## What you need to do
Every line below must be reproduced exactly. Copy them all.

┌──

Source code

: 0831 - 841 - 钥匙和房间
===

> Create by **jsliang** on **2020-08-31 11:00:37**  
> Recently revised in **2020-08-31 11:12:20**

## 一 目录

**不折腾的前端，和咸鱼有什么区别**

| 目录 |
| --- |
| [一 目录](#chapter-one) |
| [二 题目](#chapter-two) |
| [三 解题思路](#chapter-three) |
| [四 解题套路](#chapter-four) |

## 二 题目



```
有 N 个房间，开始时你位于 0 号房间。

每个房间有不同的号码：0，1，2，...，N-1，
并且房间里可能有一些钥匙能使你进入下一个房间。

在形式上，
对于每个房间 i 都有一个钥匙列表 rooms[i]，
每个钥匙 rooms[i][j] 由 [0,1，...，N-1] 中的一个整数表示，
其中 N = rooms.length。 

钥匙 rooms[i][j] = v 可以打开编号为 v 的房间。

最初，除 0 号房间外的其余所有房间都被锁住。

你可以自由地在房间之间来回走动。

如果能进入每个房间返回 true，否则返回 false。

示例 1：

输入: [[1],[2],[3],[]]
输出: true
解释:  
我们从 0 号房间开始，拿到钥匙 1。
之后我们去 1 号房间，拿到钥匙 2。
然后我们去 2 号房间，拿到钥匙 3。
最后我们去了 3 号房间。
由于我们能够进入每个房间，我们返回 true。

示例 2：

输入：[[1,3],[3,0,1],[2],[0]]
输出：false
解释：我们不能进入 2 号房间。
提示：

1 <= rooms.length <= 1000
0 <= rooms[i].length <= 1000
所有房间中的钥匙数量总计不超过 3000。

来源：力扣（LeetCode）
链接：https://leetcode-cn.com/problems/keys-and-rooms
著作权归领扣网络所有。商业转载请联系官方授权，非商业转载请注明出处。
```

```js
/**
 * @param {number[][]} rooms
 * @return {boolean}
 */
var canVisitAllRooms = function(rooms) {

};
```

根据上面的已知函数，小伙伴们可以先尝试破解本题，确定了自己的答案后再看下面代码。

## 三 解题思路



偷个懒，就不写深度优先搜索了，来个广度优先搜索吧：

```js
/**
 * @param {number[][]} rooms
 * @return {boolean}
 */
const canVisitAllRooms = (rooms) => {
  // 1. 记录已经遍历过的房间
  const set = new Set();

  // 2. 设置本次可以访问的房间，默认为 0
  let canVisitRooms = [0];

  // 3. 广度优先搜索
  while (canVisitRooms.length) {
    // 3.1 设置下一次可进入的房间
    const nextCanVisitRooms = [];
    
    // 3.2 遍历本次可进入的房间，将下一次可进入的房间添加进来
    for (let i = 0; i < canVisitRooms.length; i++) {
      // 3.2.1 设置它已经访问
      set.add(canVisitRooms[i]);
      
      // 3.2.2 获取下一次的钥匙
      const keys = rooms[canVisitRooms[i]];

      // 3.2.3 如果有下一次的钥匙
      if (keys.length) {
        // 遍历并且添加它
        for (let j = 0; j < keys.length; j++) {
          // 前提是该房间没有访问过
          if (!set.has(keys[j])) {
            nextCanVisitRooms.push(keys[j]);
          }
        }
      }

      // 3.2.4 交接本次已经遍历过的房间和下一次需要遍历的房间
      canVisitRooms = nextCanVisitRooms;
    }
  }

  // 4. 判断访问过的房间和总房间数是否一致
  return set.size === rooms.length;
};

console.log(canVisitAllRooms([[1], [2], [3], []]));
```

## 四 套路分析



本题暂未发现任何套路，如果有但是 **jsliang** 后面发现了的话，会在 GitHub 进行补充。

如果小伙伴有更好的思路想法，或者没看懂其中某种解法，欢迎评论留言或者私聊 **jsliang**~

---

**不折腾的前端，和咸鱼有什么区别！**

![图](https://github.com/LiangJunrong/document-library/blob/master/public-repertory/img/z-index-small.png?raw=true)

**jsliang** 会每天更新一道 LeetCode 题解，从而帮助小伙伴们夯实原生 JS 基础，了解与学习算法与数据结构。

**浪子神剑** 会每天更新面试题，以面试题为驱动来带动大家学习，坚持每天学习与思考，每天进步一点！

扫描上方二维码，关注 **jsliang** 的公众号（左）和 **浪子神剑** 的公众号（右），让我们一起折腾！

└──

## Solution to the problem
Source code

: 0831 - 841 - 钥匙和房间
===

> Create by **jsliang** on **2020-08-31 11:00:37**  
> Recently revised in **2020-08-31 11:12:20**

## 一 目录

**不折腾的前端，和咸鱼有什么区别**

| 目录 |
| --- |
| [一 目录](#chapter-one) |
| [二 题目](#chapter-two) |
| [三 解题思路](#chapter-three) |
| [四 解题套路](#chapter-four) |

## 二 题目



```
有 N 个房间，开始时你位于 0 号房间。

每个房间有不同的号码：0，1，2，...，N-1，
并且房间里可能有一些钥匙能使你进入下一个房间。

在形式上，
对于每个房间 i 都有一个钥匙列表 rooms[i]，
每个钥匙 rooms[i][j] 由 [0,1，...，N-1] 中的一个整数表示，
其中 N = rooms.length。 

钥匙 rooms[i][j] = v 可以打开编号为 v 的房间。

最初，除 0 号房间外的其余所有房间都被锁住。

你可以自由地在房间之间来回走动。

如果能进入每个房间返回 true，否则返回 false。

示例 1：

输入: [[1],[2],[3],[]]
输出: true
解释:  
我们从 0 号房间开始，拿到钥匙 1。
之后我们去 1 号房间，拿到钥匙 2。
然后我们去 2 号房间，拿到钥匙 3。
最后我们去了 3 号房间。
由于我们能够进入每个房间，我们返回 true。

示例 2：

输入：[[1,3],[3,0,1],[2],[0]]
输出：false
解释：我们不能进入 2 号房间。
提示：

1 <= rooms.length <= 1000
0 <= rooms[i].length <= 1000
所有房间中的钥匙数量总计不超过 3000。

来源：力扣（LeetCode）
链接：https://leetcode-cn.com/problems/keys-and-rooms
著作权归领扣网络所有。商业转载请联系官方授权，非商业转载请注明出处。
```

```js
/**
 * @param {number[][]} rooms
 * @return {boolean}
 */
var canVisitAllRooms = function(rooms) {

};
```

根据上面的已知函数，小伙伴们可以先尝试破解本题，确定了自己的答案后再看下面代码。

## 三 解题思路



偷个懒，就不写深度优先搜索了，来个广度优先搜索吧：

```js
/**
 * @param {number[][]} rooms
 * @return {boolean}
 */
const canVisitAllRooms = (rooms) => {
  // 1. 记录已经遍历过的房间
  const set = new Set();

  // 2. 设置本次可以访问的房间，默认为 0
  let canVisitRooms = [0];

  // 3. 广度优先搜索
  while (canVisitRooms.length) {
    // 3.1 设置下一次可进入的房间
    const nextCanVisitRooms = [];
    
    // 3.2 遍历本次可进入的房间，将下一次可进入的房间添加进来
    for (let i = 0; i < canVisitRooms.length; i++) {
      // 3.2.1 设置它已经访问
      set.add(canVisitRooms[i]);
      
      // 3.2.2 获取下一次的钥匙
      const keys = rooms[canVisitRooms[i]];

      // 3.2.3 如果有下一次的钥匙
      if (keys.length) {
        // 遍历并且添加它
        for (let j = 0; j < keys.length; j++) {
          // 前提是该房间没有访问过
          if (!set.has(keys[j])) {
            nextCanVisitRooms.push(keys[j]);
          }
        }
      }

      // 3.2.4 交接本次已经遍历过的房间和下一次需要遍历的房间
      canVisitRooms = nextCanVisitRooms;
    }
  }

  // 4. 判断访问过的房间和总房间数是否一致
  return set.size === rooms.length;
};

console.log(canVisitAllRooms([[1], [2], [3], []]));
```

## 四 套路分析



本题暂未发现任何套路，如果有但是 **jsliang** 后面发现了的话，会在 GitHub 进行补充。

如果小伙伴有更好的思路想法，或者没看懂其中某种解法，欢迎评论留言或者私聊 **jsliang**~

---

**不折腾的前端，和咸鱼有什么区别！**

![图](https://github.com/LiangJunrong/document-library/blob/master/public-repertory/img/z-index-small.png?raw=true)

**jsliang** 会每天更新一道 LeetCode 题解，从而帮助小伙伴们夯实原生 JS 基础，了解与学习算法与数据结构。

**浪子神剑** 会每天更新面试题，以面试题为驱动来带动大家学习，坚持每天学习与思考，每天进步一点！

扫描上方二维码，关注 **jsliang** 的公众号（左）和 **浪子神剑** 的公众号（右），让我们一起折腾！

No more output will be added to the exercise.